Exercice IG3 – Existence et calcul d'intégrales

Existence et calcul des intégrales suivantes :

1. \(\displaystyle \int_{0}^{+\infty} \frac{dx}{(x+1)(x+2)}\)
2. \(\displaystyle \int_{0}^{+\infty} \frac{x^4}{x^{10}+1} \, dx\)
3. \(\displaystyle \int_{0}^{1} \frac{x^2}{\sqrt{1-x^2}} \, dx\)
4. \(\displaystyle \int_{0}^{+\infty} \frac{e^{-\sqrt{x}}}{\sqrt{x}} \, dx\)
5. \(\displaystyle \int_{0}^{1} \frac{\ln x}{\sqrt{1-x}} \, dx\)
6. \(\displaystyle \int_{0}^{+\infty} \frac{dx}{x^2+x+1}\)

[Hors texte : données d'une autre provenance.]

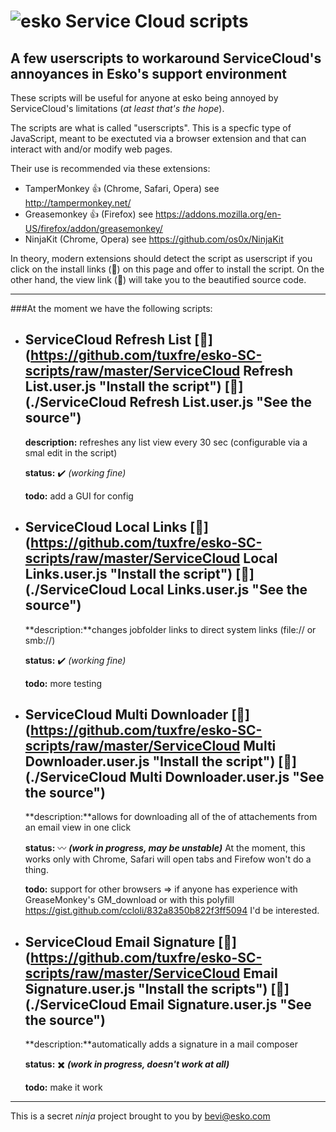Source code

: ![esko](https://www.esko.com/design/esko/img/logo-esko-new.png "Esko") Service Cloud scripts
====== 
## A few userscripts  to workaround ServiceCloud's annoyances in Esko's support environment ##

These scripts will be useful for anyone at esko being annoyed by ServiceCloud's limitations (_at least that's the hope_).

The scripts are what is called "userscripts". This is a specfic type of JavaScript, meant to be exectuted via a browser extension and that can interact with and/or modify web pages.

Their use is recommended via these extensions:
+ TamperMonkey :thumbsup: (Chrome, Safari, Opera) see http://tampermonkey.net/
+ Greasemonkey :thumbsup: (Firefox) see https://addons.mozilla.org/en-US/firefox/addon/greasemonkey/
+ NinjaKit (Chrome, Opera) see https://github.com/os0x/NinjaKit

In theory, modern extensions should detect the script as userscript if you click on the install links (:floppy_disk:) on this page and offer to install the script. On the other hand, the view link (:page_with_curl:) will take you to the beautified source code.

***

###At the moment we have the following scripts:
+ ServiceCloud Refresh List [:floppy_disk:](https://github.com/tuxfre/esko-SC-scripts/raw/master/ServiceCloud Refresh List.user.js "Install the script") [:page_with_curl:](./ServiceCloud Refresh List.user.js "See the source")
  ------

  **description:** refreshes any list view every 30 sec (configurable via a smal edit in the script)
  
  **status:** :heavy_check_mark: _(working fine)_
  
  **todo:** add a GUI for config


+ ServiceCloud Local Links [:floppy_disk:](https://github.com/tuxfre/esko-SC-scripts/raw/master/ServiceCloud Local Links.user.js "Install the script") [:page_with_curl:](./ServiceCloud Local Links.user.js "See the source")
  ------

  **description:**changes jobfolder links to direct system links (file:// or smb://)
  
  **status:** :heavy_check_mark: _(working fine)_
  
  **todo:** more testing

+ ServiceCloud Multi Downloader [:floppy_disk:](https://github.com/tuxfre/esko-SC-scripts/raw/master/ServiceCloud Multi Downloader.user.js "Install the script") [:page_with_curl:](./ServiceCloud Multi Downloader.user.js "See the source")
  ------

  **description:**allows for downloading all of the of attachements from an email view in one click
  
  **status:** :wavy_dash: _**(work in progress, may be unstable)**_
  At the moment, this works only with Chrome, Safari will open tabs and Firefow won't do a thing. 
  
  **todo:** support for other browsers => if anyone has experience with GreaseMonkey's GM_download or with this polyfill https://gist.github.com/ccloli/832a8350b822f3ff5094 I'd be interested.

+ ServiceCloud Email Signature [:floppy_disk:](https://github.com/tuxfre/esko-SC-scripts/raw/master/ServiceCloud Email Signature.user.js "Install the scripts") [:page_with_curl:](./ServiceCloud Email Signature.user.js "See the source")
  ------

  **description:**automatically adds a signature in a mail composer
  
  **status:** :heavy_multiplication_x: _**(work in progress, doesn't work at all)**_
  
  **todo:** make it work

***
  
  
  
This is a secret _ninja_ project brought to you by bevi@esko.com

7. \(\displaystyle \int_{0}^{+\infty} \frac{dx}{(x^2+1)^2}\)
8. \(\displaystyle \int_{0}^{+\infty} \frac{dx}{5\ln x + 3\ln x + 4}\)
9. \(\displaystyle \int_{0}^{+\infty} \frac{x\ln x}{(1+x^2)^2} \, dx\)
10. \(\displaystyle \int_{0}^{+\infty} \frac{dx}{(1+x^2)^{3/2}}\qquad \) (\(t = \frac{1}{x}\))
11. \(\displaystyle \int_{0}^{\pi/2} \frac{dx}{1+(\tan x)^\alpha}\) (\(\alpha > 0\))
12. \(\displaystyle \int_{0}^{+\infty} \frac{dx}{(1+x^2)(1+x^n)}\), \(n\in\mathbb{N}\qquad \) (\(t = \frac{1}{x}\))
13. \(\displaystyle \int_{1}^{+\infty} \frac{dx}{x\sqrt{x^2-1}}\quad \) ( \(x = \operatorname{ch} t\))
14. \(\displaystyle \int_{0}^{+\infty} \frac{\ln x}{1+x+x^2} \, dx\qquad \) (\(t = \frac{1}{x}\))
15. \(\displaystyle \int_{0}^{+\infty} \ln\left(1 + \frac{3}{1+x^2}\right) \, dx\qquad\) ( intégration par parties)